Published online by Cambridge University Press: 05 December 2013
The more we learn about the physical environments and associated print culture of Paul's Cross Churchyard and the St. Paul's precinct of the City of London, the more we can understand how Shakespeare's plays were popularly received. It may seem that Shakespeare avoids direct reference to contemporary London—at least in comparison to Jonson, Middleton, and Marston, who satirize actual persons in their city comedies—but his references are more stealthy and intricate than theirs, and they are quite important in what they can tell us about the connections between drama and urban contexts during the Elizabethan period. Here I will focus on some colloquial banter between Romeo and Mercutio in Romeo and Juliet. Of course this banter, which first saw print in quarto versions of the plays in 1597 and 1599, belongs to the streets of London, not distant to Verona. More specifically, it points to the attitudes of the young gallants who contemporary records tell us were common in the St. Paul's precinct during the 1590s.
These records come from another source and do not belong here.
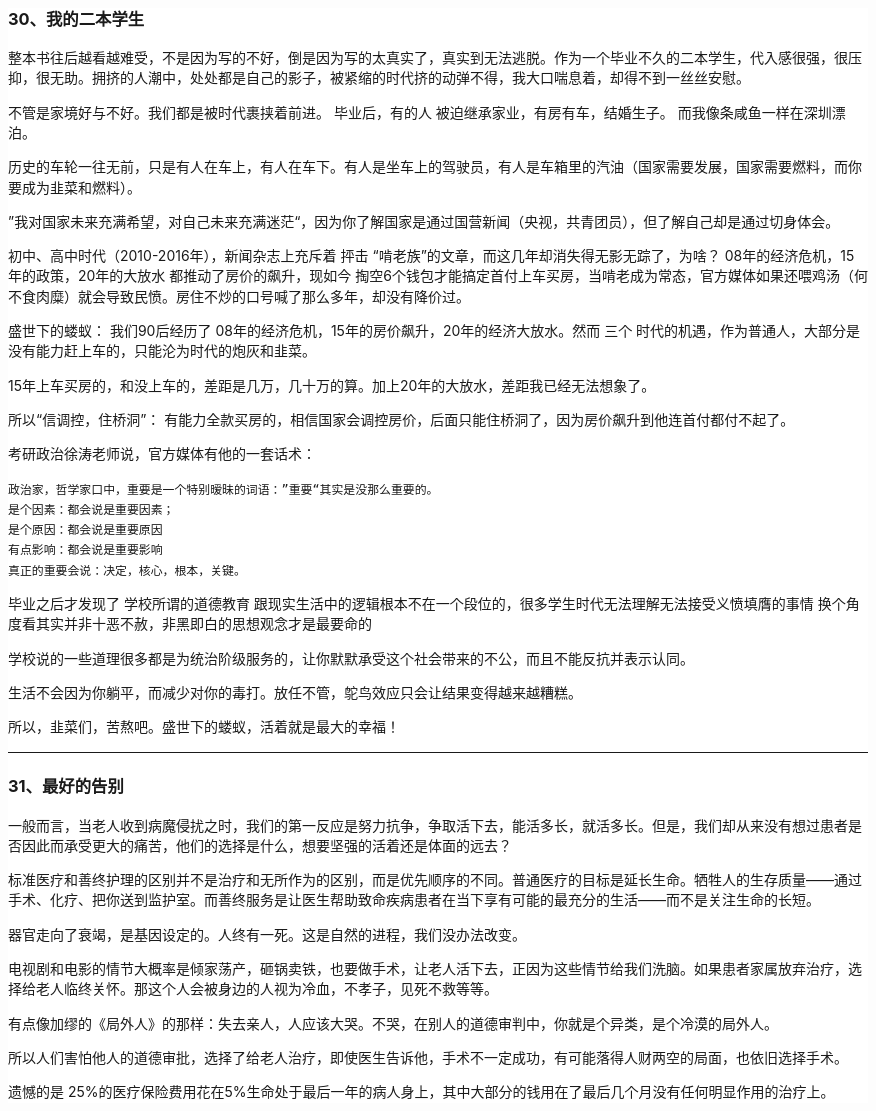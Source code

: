 ### 30、我的二本学生
整本书往后越看越难受，不是因为写的不好，倒是因为写的太真实了，真实到无法逃脱。作为一个毕业不久的二本学生，代入感很强，很压抑，很无助。拥挤的人潮中，处处都是自己的影子，被紧缩的时代挤的动弹不得，我大口喘息着，却得不到一丝丝安慰。

不管是家境好与不好。我们都是被时代裹挟着前进。
毕业后，有的人 被迫继承家业，有房有车，结婚生子。
而我像条咸鱼一样在深圳漂泊。

历史的车轮一往无前，只是有人在车上，有人在车下。有人是坐车上的驾驶员，有人是车箱里的汽油（国家需要发展，国家需要燃料，而你要成为韭菜和燃料）。

”我对国家未来充满希望，对自己未来充满迷茫“，因为你了解国家是通过国营新闻（央视，共青团员），但了解自己却是通过切身体会。

初中、高中时代（2010-2016年），新闻杂志上充斥着 抨击 “啃老族”的文章，而这几年却消失得无影无踪了，为啥？
08年的经济危机，15年的政策，20年的大放水 都推动了房价的飙升，现如今 掏空6个钱包才能搞定首付上车买房，当啃老成为常态，官方媒体如果还喂鸡汤（何不食肉糜）就会导致民愤。房住不炒的口号喊了那么多年，却没有降价过。

盛世下的蝼蚁：
我们90后经历了 08年的经济危机，15年的房价飙升，20年的经济大放水。然而 三个 时代的机遇，作为普通人，大部分是没有能力赶上车的，只能沦为时代的炮灰和韭菜。

15年上车买房的，和没上车的，差距是几万，几十万的算。加上20年的大放水，差距我已经无法想象了。

所以“信调控，住桥洞”：
有能力全款买房的，相信国家会调控房价，后面只能住桥洞了，因为房价飙升到他连首付都付不起了。

考研政治徐涛老师说，官方媒体有他的一套话术：

```
政治家，哲学家口中，重要是一个特别暧昧的词语：”重要“其实是没那么重要的。
是个因素：都会说是重要因素；
是个原因：都会说是重要原因
有点影响：都会说是重要影响
真正的重要会说：决定，核心，根本，关键。
```

毕业之后才发现了 学校所谓的道德教育 跟现实生活中的逻辑根本不在一个段位的，很多学生时代无法理解无法接受义愤填膺的事情 换个角度看其实并非十恶不赦，非黑即白的思想观念才是最要命的

学校说的一些道理很多都是为统治阶级服务的，让你默默承受这个社会带来的不公，而且不能反抗并表示认同。

生活不会因为你躺平，而减少对你的毒打。放任不管，鸵鸟效应只会让结果变得越来越糟糕。

所以，韭菜们，苦熬吧。盛世下的蝼蚁，活着就是最大的幸福！


---
### 31、最好的告别
一般而言，当老人收到病魔侵扰之时，我们的第一反应是努力抗争，争取活下去，能活多长，就活多长。但是，我们却从来没有想过患者是否因此而承受更大的痛苦，他们的选择是什么，想要坚强的活着还是体面的远去？

标准医疗和善终护理的区别并不是治疗和无所作为的区别，而是优先顺序的不同。普通医疗的目标是延长生命。牺牲人的生存质量——通过手术、化疗、把你送到监护室。而善终服务是让医生帮助致命疾病患者在当下享有可能的最充分的生活——而不是关注生命的长短。

器官走向了衰竭，是基因设定的。人终有一死。这是自然的进程，我们没办法改变。

电视剧和电影的情节大概率是倾家荡产，砸锅卖铁，也要做手术，让老人活下去，正因为这些情节给我们洗脑。如果患者家属放弃治疗，选择给老人临终关怀。那这个人会被身边的人视为冷血，不孝子，见死不救等等。

有点像加缪的《局外人》的那样：失去亲人，人应该大哭。不哭，在别人的道德审判中，你就是个异类，是个冷漠的局外人。

所以人们害怕他人的道德审批，选择了给老人治疗，即使医生告诉他，手术不一定成功，有可能落得人财两空的局面，也依旧选择手术。

遗憾的是 25%的医疗保险费用花在5%生命处于最后一年的病人身上，其中大部分的钱用在了最后几个月没有任何明显作用的治疗上。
Two competing but also mutually beneficial cultural forces met within Paul's Cross Churchyard. The first involved dramatic preaching events and public proclamations, which promoted and were promoted by religious print sold by the booksellers. In many cases these booksellers surrounded the pulpit, and the fronts of their shops physically echoed the sounds of sermons coming from the pulpit. The second force was the new market for pleasure reading that flourished in surprisingly close proximity to religious expression.